● Task inputs:
....

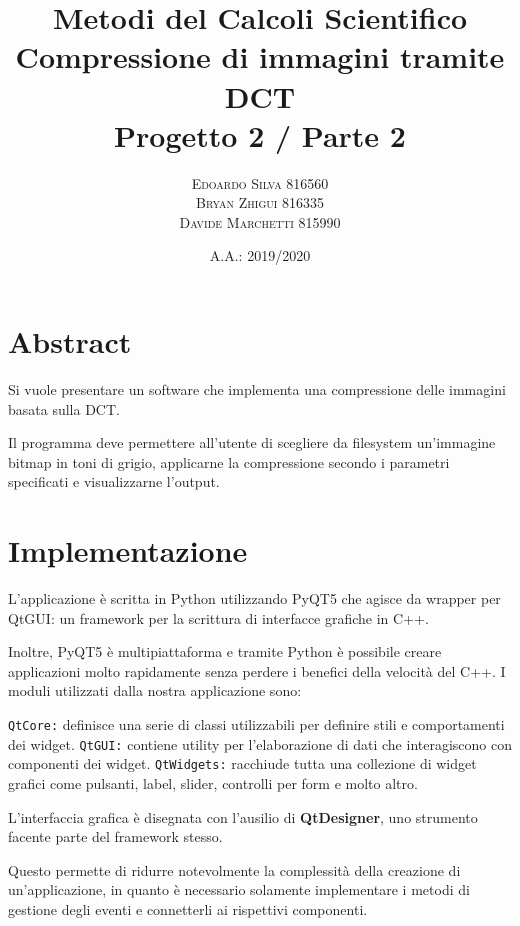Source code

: \documentclass[11pt,italian]{article}
\title{
    Metodi del Calcoli Scientifico \\
    \normalsize Compressione di immagini tramite DCT \\
    \normalsize Progetto 2 / Parte 2
}
\date{A.A.: 2019/2020}
\author{
    \normalsize
    \textsc{Edoardo Silva 816560} \\
    \normalsize
    \textsc{Bryan Zhigui 816335} \\
    \normalsize
    \textsc{Davide Marchetti 815990}
}
\makeatletter
\newcommand*{\lstitem}[1][]{%
  \setbox0\hbox\bgroup
    \patchcmd{\lst@InlineM}{\@empty}{\@empty\egroup\item[\usebox0]\leavevmode\ignorespaces}{}{}%
    \lstinline[#1]%
}
\makeatother
\begin{document}
\maketitle

\section{Abstract}
Si vuole presentare un software che implementa una compressione delle immagini basata sulla DCT.

Il programma deve permettere all'utente di scegliere da filesystem un'immagine bitmap in toni di grigio, applicarne la compressione secondo i parametri specificati e visualizzarne l'output.

\newpage
\section{Implementazione}
L'applicazione è scritta in Python utilizzando PyQT5 che agisce da wrapper per QtGUI: un framework per la scrittura di interfacce grafiche in C++.

Inoltre, PyQT5 è multipiattaforma e tramite Python è possibile creare applicazioni molto rapidamente senza perdere i benefici della velocità del C++.
I moduli utilizzati dalla nostra applicazione sono:
\begin{description}
    \lstitem{QtCore:} definisce una serie di classi utilizzabili per definire stili e comportamenti dei widget.
    \lstitem{QtGUI:} contiene utility per l'elaborazione di dati che interagiscono con componenti dei widget.
    \lstitem{QtWidgets:} racchiude tutta una collezione di widget grafici come pulsanti, label, slider, controlli per form e molto altro.
\end{description}
L'interfaccia grafica è disegnata con l'ausilio di \textbf{QtDesigner}, uno strumento facente parte del framework stesso.

Questo permette di ridurre notevolmente la complessità della creazione di un'applicazione, in quanto è necessario solamente implementare i metodi di gestione degli eventi e connetterli ai rispettivi componenti.

\newpage
\end{document}
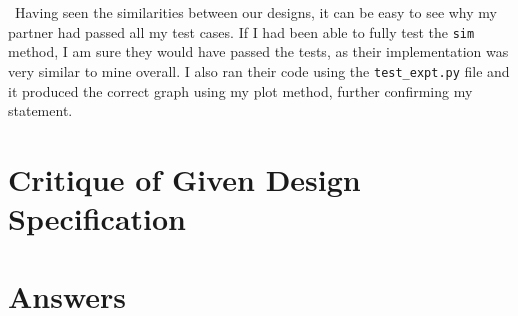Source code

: \documentclass[12pt]{article}
\begin{document}
~\newline\noindent Having seen the similarities between our designs, it can be easy to see why my 
partner had passed all my test cases. If I had been able to fully test the \verb|sim| method, I 
am sure they would have passed the tests, as their implementation was very similar to mine 
overall. I also ran their code using the \verb|test_expt.py| file and it produced the correct 
graph using my plot method, further confirming my statement. 

\section{Critique of Given Design Specification}






\section{Answers}
\end{document}
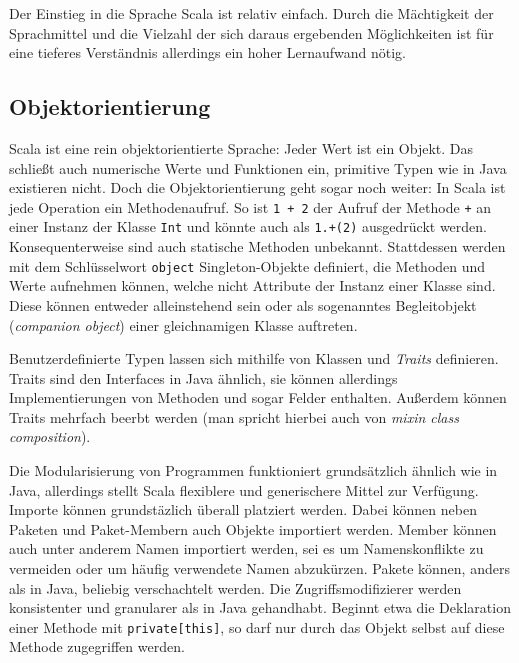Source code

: \documentclass[a4paper, 12pt, listof=totoc, bibliography=totoc]{scrreprt}
\begin{document}
Der Einstieg in die Sprache Scala ist relativ einfach. Durch die Mächtigkeit der Sprachmittel und die Vielzahl der sich daraus ergebenden Möglichkeiten ist für eine tieferes Verständnis allerdings ein hoher Lernaufwand nötig.



\subsection{Objektorientierung}

Scala ist eine rein objektorientierte Sprache: Jeder Wert ist ein Objekt. Das schließt auch numerische Werte und Funktionen ein, primitive Typen wie in Java existieren nicht. Doch die Objektorientierung geht sogar noch weiter: In Scala ist jede Operation ein Methodenaufruf. So ist \texttt{1 + 2} der Aufruf der Methode \texttt{+} an einer Instanz der Klasse \texttt{Int} und könnte auch als \texttt{1.+(2)} ausgedrückt werden. Konsequenterweise sind auch statische Methoden unbekannt. Stattdessen werden mit dem Schlüsselwort \texttt{object} Singleton-Objekte definiert, die Methoden und Werte aufnehmen können, welche nicht Attribute der Instanz einer Klasse sind. Diese können entweder alleinstehend sein oder als sogenanntes Begleitobjekt (\textit{companion object}) einer gleichnamigen Klasse auftreten.

Benutzerdefinierte Typen lassen sich mithilfe von Klassen und \textit{Traits} definieren. Traits sind den Interfaces in Java ähnlich, sie können allerdings Implementierungen von Methoden und sogar Felder enthalten. Außerdem können Traits mehrfach beerbt werden (man spricht hierbei auch von \textit{mixin class composition}).

Die Modularisierung von Programmen funktioniert grundsätzlich ähnlich wie in Java, allerdings stellt Scala flexiblere und generischere Mittel zur Verfügung. Importe können grundstäzlich überall platziert werden. Dabei können neben Paketen und Paket-Membern auch Objekte importiert werden. Member können auch unter anderem Namen importiert werden, sei es um Namenskonflikte zu vermeiden oder um häufig verwendete Namen abzukürzen.
Pakete können, anders als in Java, beliebig verschachtelt werden. Die Zugriffsmodifizierer werden konsistenter und granularer als in Java gehandhabt. Beginnt etwa die Deklaration einer Methode mit \texttt{private[this]}, so darf nur durch das Objekt selbst auf diese Methode zugegriffen werden.\cite[S. 9 f., S. 233 ff.]{odersky2008.PIS}\cite{scala-lang.ATS}
\end{document}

....

Your copy of the material above should be exact and free of pictures.

● Solution to this problem:
Source code

: \documentclass[11pt,italian]{article}
\title{
    Metodi del Calcoli Scientifico \\
    \normalsize Compressione di immagini tramite DCT \\
    \normalsize Progetto 2 / Parte 2
}
\date{A.A.: 2019/2020}
\author{
    \normalsize
    \textsc{Edoardo Silva 816560} \\
    \normalsize
    \textsc{Bryan Zhigui 816335} \\
    \normalsize
    \textsc{Davide Marchetti 815990}
}
\makeatletter
\newcommand*{\lstitem}[1][]{%
  \setbox0\hbox\bgroup
    \patchcmd{\lst@InlineM}{\@empty}{\@empty\egroup\item[\usebox0]\leavevmode\ignorespaces}{}{}%
    \lstinline[#1]%
}
\makeatother
\begin{document}
\maketitle

\section{Abstract}
Si vuole presentare un software che implementa una compressione delle immagini basata sulla DCT.

Il programma deve permettere all'utente di scegliere da filesystem un'immagine bitmap in toni di grigio, applicarne la compressione secondo i parametri specificati e visualizzarne l'output.

\newpage
\section{Implementazione}
L'applicazione è scritta in Python utilizzando PyQT5 che agisce da wrapper per QtGUI: un framework per la scrittura di interfacce grafiche in C++.

Inoltre, PyQT5 è multipiattaforma e tramite Python è possibile creare applicazioni molto rapidamente senza perdere i benefici della velocità del C++.
I moduli utilizzati dalla nostra applicazione sono:
\begin{description}
    \lstitem{QtCore:} definisce una serie di classi utilizzabili per definire stili e comportamenti dei widget.
    \lstitem{QtGUI:} contiene utility per l'elaborazione di dati che interagiscono con componenti dei widget.
    \lstitem{QtWidgets:} racchiude tutta una collezione di widget grafici come pulsanti, label, slider, controlli per form e molto altro.
\end{description}
L'interfaccia grafica è disegnata con l'ausilio di \textbf{QtDesigner}, uno strumento facente parte del framework stesso.

Questo permette di ridurre notevolmente la complessità della creazione di un'applicazione, in quanto è necessario solamente implementare i metodi di gestione degli eventi e connetterli ai rispettivi componenti.

\newpage
\end{document}
Source code

: \documentclass[12pt]{article}
\begin{document}
~\newline\noindent Having seen the similarities between our designs, it can be easy to see why my 
partner had passed all my test cases. If I had been able to fully test the \verb|sim| method, I 
am sure they would have passed the tests, as their implementation was very similar to mine 
overall. I also ran their code using the \verb|test_expt.py| file and it produced the correct 
graph using my plot method, further confirming my statement. 

\section{Critique of Given Design Specification}






\section{Answers}
\end{document}
Source code

: \documentclass[a4paper, 12pt, listof=totoc, bibliography=totoc]{scrreprt}
\begin{document}
Der Einstieg in die Sprache Scala ist relativ einfach. Durch die Mächtigkeit der Sprachmittel und die Vielzahl der sich daraus ergebenden Möglichkeiten ist für eine tieferes Verständnis allerdings ein hoher Lernaufwand nötig.



\subsection{Objektorientierung}

Scala ist eine rein objektorientierte Sprache: Jeder Wert ist ein Objekt. Das schließt auch numerische Werte und Funktionen ein, primitive Typen wie in Java existieren nicht. Doch die Objektorientierung geht sogar noch weiter: In Scala ist jede Operation ein Methodenaufruf. So ist \texttt{1 + 2} der Aufruf der Methode \texttt{+} an einer Instanz der Klasse \texttt{Int} und könnte auch als \texttt{1.+(2)} ausgedrückt werden. Konsequenterweise sind auch statische Methoden unbekannt. Stattdessen werden mit dem Schlüsselwort \texttt{object} Singleton-Objekte definiert, die Methoden und Werte aufnehmen können, welche nicht Attribute der Instanz einer Klasse sind. Diese können entweder alleinstehend sein oder als sogenanntes Begleitobjekt (\textit{companion object}) einer gleichnamigen Klasse auftreten.

Benutzerdefinierte Typen lassen sich mithilfe von Klassen und \textit{Traits} definieren. Traits sind den Interfaces in Java ähnlich, sie können allerdings Implementierungen von Methoden und sogar Felder enthalten. Außerdem können Traits mehrfach beerbt werden (man spricht hierbei auch von \textit{mixin class composition}).

Die Modularisierung von Programmen funktioniert grundsätzlich ähnlich wie in Java, allerdings stellt Scala flexiblere und generischere Mittel zur Verfügung. Importe können grundstäzlich überall platziert werden. Dabei können neben Paketen und Paket-Membern auch Objekte importiert werden. Member können auch unter anderem Namen importiert werden, sei es um Namenskonflikte zu vermeiden oder um häufig verwendete Namen abzukürzen.
Pakete können, anders als in Java, beliebig verschachtelt werden. Die Zugriffsmodifizierer werden konsistenter und granularer als in Java gehandhabt. Beginnt etwa die Deklaration einer Methode mit \texttt{private[this]}, so darf nur durch das Objekt selbst auf diese Methode zugegriffen werden.\cite[S. 9 f., S. 233 ff.]{odersky2008.PIS}\cite{scala-lang.ATS}
\end{document}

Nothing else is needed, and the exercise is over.